As the Dakota Access Pipeline protests wear on, some activists are arguing that the push for domestic oil production at all costs is a conspiracy to avoid doing business with troubled socialist nation Venezuela.
Native American activist Winona LaDuke spoke with Democracy Now! outside of the Red Warrior Camp about her view that the United States was pumping up its infrastructure to “go after the dirtiest oil in the world,” referring to the North Dakota tar sands and oil extracted through fracking. One of the reasons for this focus on the access pipeline, she says, is bringing down Venezuela.

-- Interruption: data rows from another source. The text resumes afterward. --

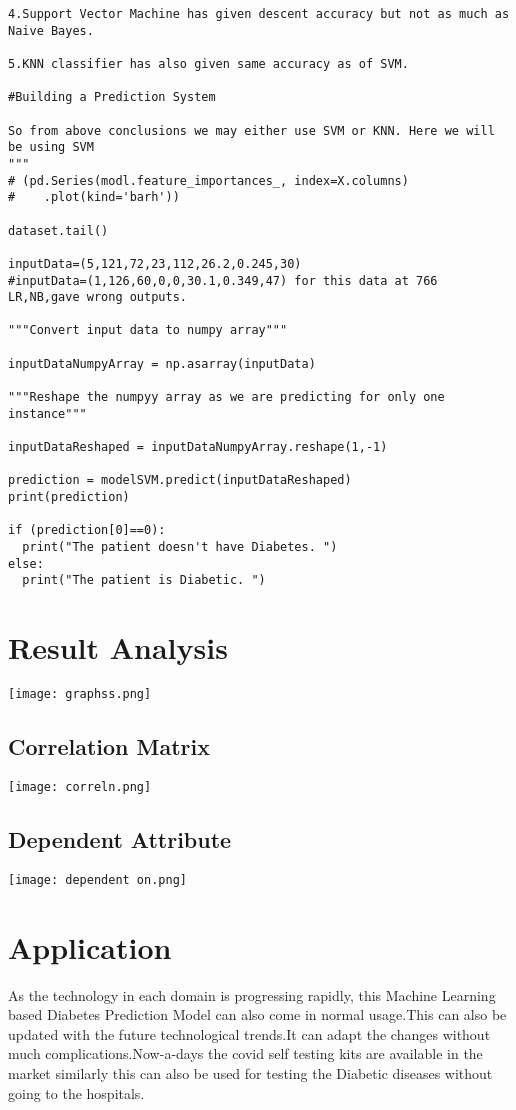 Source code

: \documentclass[pdftex,a4paper,11pt,oneside,openright]{report}
\begin{document}
\begin{lstlisting}
4.Support Vector Machine has given descent accuracy but not as much as Naive Bayes.

5.KNN classifier has also given same accuracy as of SVM.

#Building a Prediction System

So from above conclusions we may either use SVM or KNN. Here we will be using SVM
"""
# (pd.Series(modl.feature_importances_, index=X.columns)
#    .plot(kind='barh'))

dataset.tail()

inputData=(5,121,72,23,112,26.2,0.245,30)
#inputData=(1,126,60,0,0,30.1,0.349,47) for this data at 766 LR,NB,gave wrong outputs.

"""Convert input data to numpy array"""

inputDataNumpyArray = np.asarray(inputData)

"""Reshape the numpyy array as we are predicting for only one instance"""

inputDataReshaped = inputDataNumpyArray.reshape(1,-1)

prediction = modelSVM.predict(inputDataReshaped)
print(prediction)

if (prediction[0]==0):
  print("The patient doesn't have Diabetes. ")
else:
  print("The patient is Diabetic. ")

\end{lstlisting}


\chapter{Result Analysis}
\centering
\texttt{[image: graphss.png]}
 \section{Correlation Matrix}
    \centering
    \texttt{[image: correln.png]}
 \section{Dependent Attribute}
    \centering
    \texttt{[image: dependent on.png]}

\chapter{Application}
\Large{As the technology in each domain is progressing rapidly, this Machine Learning based Diabetes Prediction Model can also come in normal usage.This can also be updated with the future technological trends.It can adapt the changes without much complications.Now-a-days the covid self testing kits are available in the market similarly this can also be used for testing the Diabetic diseases without going to the hospitals. } 
\end{document}
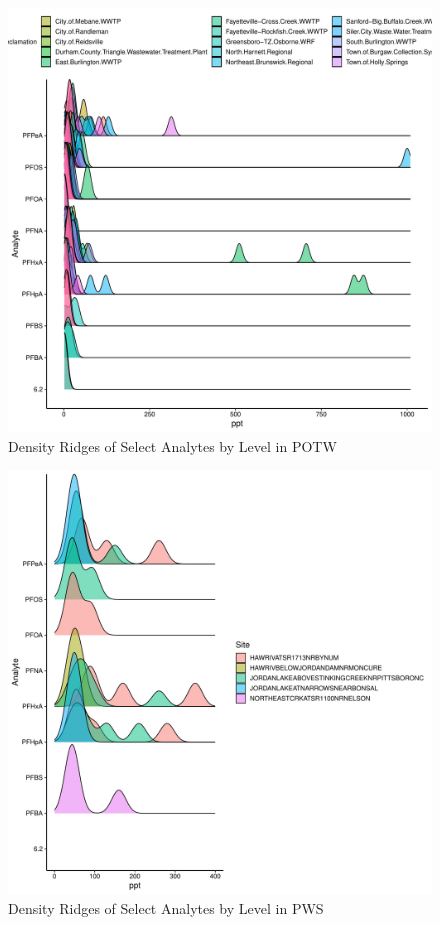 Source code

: \documentclass[
  12pt,
]{article}
\begin{document}
\begin{figure}

\includegraphics{PFAS_FinalProject_files/figure-latex/unnamed-chunk-6-1} \hfill{}

\caption{Density Ridges of Select Analytes by Level in POTW}\label{fig:unnamed-chunk-6}
\end{figure}

\begin{figure}

\includegraphics{PFAS_FinalProject_files/figure-latex/unnamed-chunk-7-1} \hfill{}

\caption{Density Ridges of Select Analytes by Level in PWS}\label{fig:unnamed-chunk-7}
\end{figure}
\end{document}
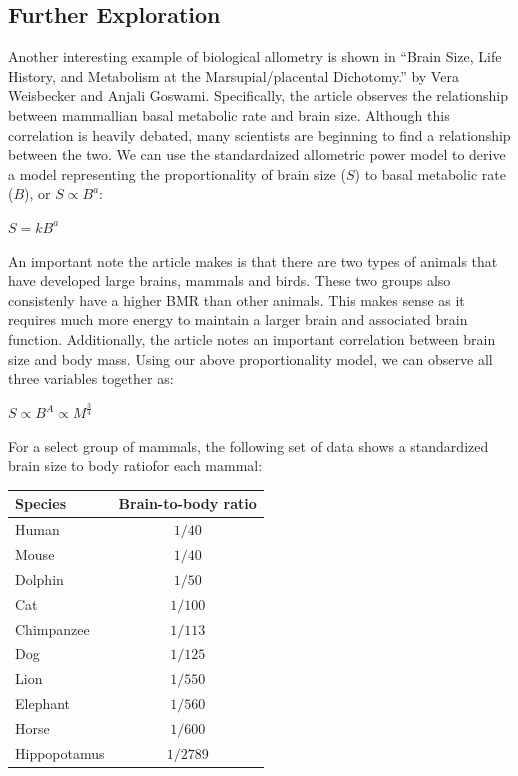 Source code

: \documentclass[10pt,letterpaper]{article}
\begin{document}
		\subsection{Further Exploration}
			Another interesting example of biological allometry is shown in “Brain Size, Life History, and Metabolism at the Marsupial/placental Dichotomy.” by Vera Weisbecker and Anjali Goswami. Specifically, the article observes the relationship between mammallian basal metabolic rate and brain size. Although this correlation is heavily debated, many scientists are beginning to find a relationship between the two. We can use the standardaized allometric power model to derive a model representing the proportionality of brain size ($S$) to basal metabolic rate ($B$), or $S \propto B^{a}$:
			\newline
			\centerline{$S = kB^{a}$}
			\newline
			An important note the article makes is that there are two types of animals that have developed large brains, mammals and birds. These two groups also consistenly have a higher BMR than other animals. This makes sense as it requires much more energy to maintain a larger brain and associated brain function. 
			\newline \newline
			Additionally, the article notes an important correlation between brain size and body mass. Using our above proportionality model, we can observe all three variables together as:
			\newline
			\centerline{$S \propto B^{A} \propto M^{\frac 3 4}$}
			\newline
			For a select group of mammals, the following set of data shows a standardized brain size to body ratiofor each mammal:
			\begin{center}
				\begin{tabular}{l c}
					Species & Brain-to-body ratio \\
					\hline 
					Human & $1/40$ \\
					Mouse & $1/40$ \\
					Dolphin & $1/50$ \\
					Cat & $1/100$ \\
					Chimpanzee & $1/113$ \\
					Dog & $1/125$ \\
					Lion & $1/550$ \\
					Elephant & $1/560$ \\
					Horse & $1/600$ \\
					Hippopotamus & $1/2789$
				\end{tabular}
			\end{center}
\end{document}

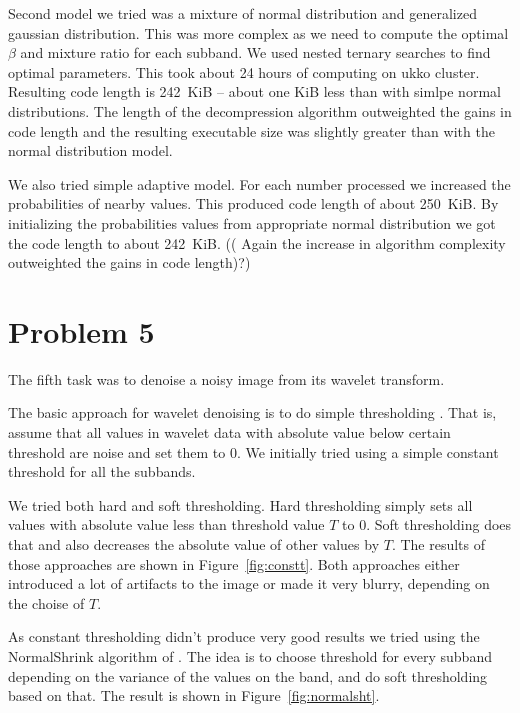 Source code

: \documentclass{article}
\begin{document}
Second model we tried was a mixture of normal distribution and generalized gaussian distribution. This was more complex
as we need to compute the optimal $\beta$ and mixture ratio for each subband. We used nested ternary searches to find optimal parameters.
This took about 24 hours of computing on ukko cluster. Resulting code length is 242~KiB -- about one KiB less than with simlpe normal distributions.
The length of the decompression algorithm outweighted the gains in code length and the resulting executable size was slightly
greater than with the normal distribution model.

We also tried simple adaptive model. For each number processed we increased the probabilities of nearby values. This produced code length of about 250~KiB.
By initializing the probabilities values from appropriate normal distribution we got the code length to about 242~KiB.
(( Again the increase in algorithm complexity outweighted the gains in code length)?)

\section{Problem 5}

The fifth task was to denoise a noisy image from its wavelet transform.

The basic approach for wavelet denoising is to do simple thresholding \cite{rvs02}. That is, assume that all values in wavelet data with absolute value below certain threshold are noise and set them to 0. We initially tried using a simple constant threshold for all the subbands.

We tried both hard and soft thresholding. Hard thresholding simply sets all values with absolute value less than threshold value $T$ to 0. Soft thresholding does that and also decreases the absolute value of other values by $T$. The results of those approaches are shown in Figure~\ref{fig:constt}. Both approaches either introduced a lot of artifacts to the image or made it very blurry, depending on the choise of $T$.

As constant thresholding didn't produce very good results we tried using the NormalShrink algorithm of \cite{ksc02}. The idea is to choose threshold for every subband depending on the variance of the values on the band, and do soft thresholding based on that. The result is shown in Figure~\ref{fig:normalsht}.
\end{document}
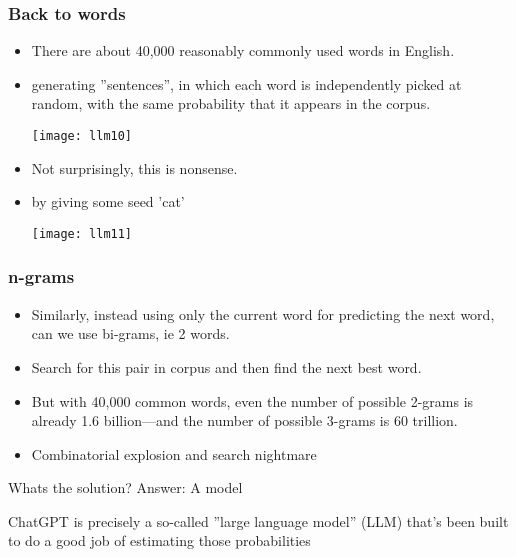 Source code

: \begin{frame}[fragile]\frametitle{Back to words}

\begin{itemize}
\item There are about 40,000 reasonably commonly used words in English.
\item generating ''sentences'', in which each word is independently picked at random, with the same probability that it appears in the corpus. 

\begin{center}
\texttt{[image: llm10]}
\end{center}

\item Not surprisingly, this is nonsense.
\item by giving some seed 'cat'

\begin{center}
\texttt{[image: llm11]}
\end{center}

\end{itemize}

\end{frame}

\begin{frame}[fragile]\frametitle{n-grams}

\begin{itemize}

\item Similarly, instead using only the current word for predicting the next word, can we use bi-grams, ie 2 words. 
\item Search for this pair in corpus and then find the next best word.
\item But with 40,000 common words, even the number of possible 2-grams is already 1.6 billion—and the number of possible 3-grams is 60 trillion.
\item Combinatorial explosion and search nightmare
\end{itemize}


Whats the solution? Answer: A model 

ChatGPT is precisely a so-called ''large language model'' (LLM) that’s been built to do a good job of estimating those probabilities

\end{frame}


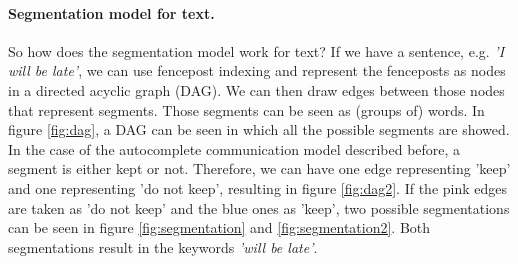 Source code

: \paragraph{Segmentation model for text.}
So how does the segmentation model work for text? 
If we have a sentence, e.g. \textit{'I will be late'}, we can use fencepost indexing and represent the fenceposts as nodes in a directed acyclic graph (DAG). 
We can then draw edges between those nodes that represent segments. 
Those segments can be seen as (groups of) words. 
In figure \ref{fig:dag}, a DAG can be seen in which all the possible segments are showed. 
In the case of the autocomplete communication model described before, a segment is either kept or not.
Therefore, we can have one edge representing 'keep' and one representing 'do not keep', resulting in figure \ref{fig:dag2}.
If the pink edges are taken as 'do not keep' and the blue ones as 'keep', two possible segmentations can be seen in figure \ref{fig:segmentation} and \ref{fig:segmentation2}. 
Both segmentations result in the keywords \textit{'will be late'}. 

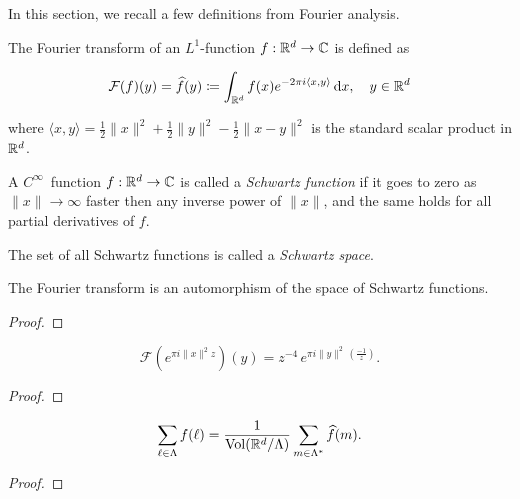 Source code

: In this section, we recall a few definitions from Fourier analysis.

\begin{definition}\label{def:Fourier-Transform} %
  The Fourier transform of an $L^1$-function $f:\mathbb{R}^d\to\mathbb{C}$ is defined as

  \[
    \mathcal{F}(f)(y) = \widehat{f}(y) \coloneqq \int_{\mathbb{R}^d} f(x)e^{-2\pi i \langle x, y \rangle} \,\mathrm{d}x, \quad y \in \mathbb{R}^d
  \]

  where $\langle x, y \rangle = \frac12\|x\|^2 + \frac12\|y\|^2 - \frac12\|x - y\|^2$ is the standard scalar product in $\mathbb{R}^d$.
\end{definition}

\begin{definition}\label{def:Schwartz-Function}
A $C^\infty$~function $f:\mathbb{R}^d\to\mathbb{C}$ is called a \emph{Schwartz function} if it goes to zero as $\|x\|\to\infty$ faster then any inverse power of $\|x\|$, and the same holds for all partial derivatives of $f$.
\end{definition}

\begin{definition}\label{def:Schwartz-Space}
    The set of all Schwartz functions is called a \emph{Schwartz space}.
\end{definition}

\begin{lemma}\label{lemma:Fourier-transform-is-automorphism}
  The Fourier transform is an automorphism of the space of Schwartz functions.
\end{lemma}
\begin{proof}
\end{proof}

\begin{lemma}\label{lemma:Gaussian-Fourier}
  \begin{equation}
    \mathcal{F}(e^{\pi i \|x\|^2 z})(y) = z^{-4}\,e^{\pi i \|y\|^2 \,(\frac{-1}{z}) }.
  \end{equation}
\end{lemma}
\begin{proof}
\end{proof}

\begin{theorem}\label{thm:Poisson-summation-formula}
  $$\sum_{\ell\in\Lambda}f(\ell)=\frac{1}{\mathrm{Vol}(\mathbb{R}^d/\Lambda)}\sum_{m\in\Lambda^*}\widehat{f}(m).$$
\end{theorem}
\begin{proof}
\end{proof}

“It also has to do with crushing Venezuela, because Venezuela has the largest oil reserves in the world. And rather than do business with Venezuela, they were bound and determined to take oil from places that did not want to give it up, and create this filthy infrastructure. So, this carbon—this oil is very heavy in carbon and will add hundreds of millions of tons of CO2 to the environment, if these pipelines are allowed through. So, that is—you know, it affects everybody.”
LaDuke’s statements also go in line with official justifications for the access pipeline, which proponents say will lower the U.S.’s dependency on foreign crude oil, according to DAPL Pipeline Facts. Despite being the number one consumer, the U.S. is just the third largest producer of crude oil — 7.7 million barrels were imported per day on average in 2013.
— Alan Lee (@AlanLeeArtist) September 11, 2016
Dakota Access Pipeline aside, relations between Venezuela and the United States are some of the most contentious in the Americas. Deceased president Hugo Chavez, who many credit with kicking off the “Pink Wave” of socialist governments across Latin America, often blamed the U.S. for problems that affected the country. Whether his position is considered scapegoating or simply standing up against foreign interests largely depends on who you ask.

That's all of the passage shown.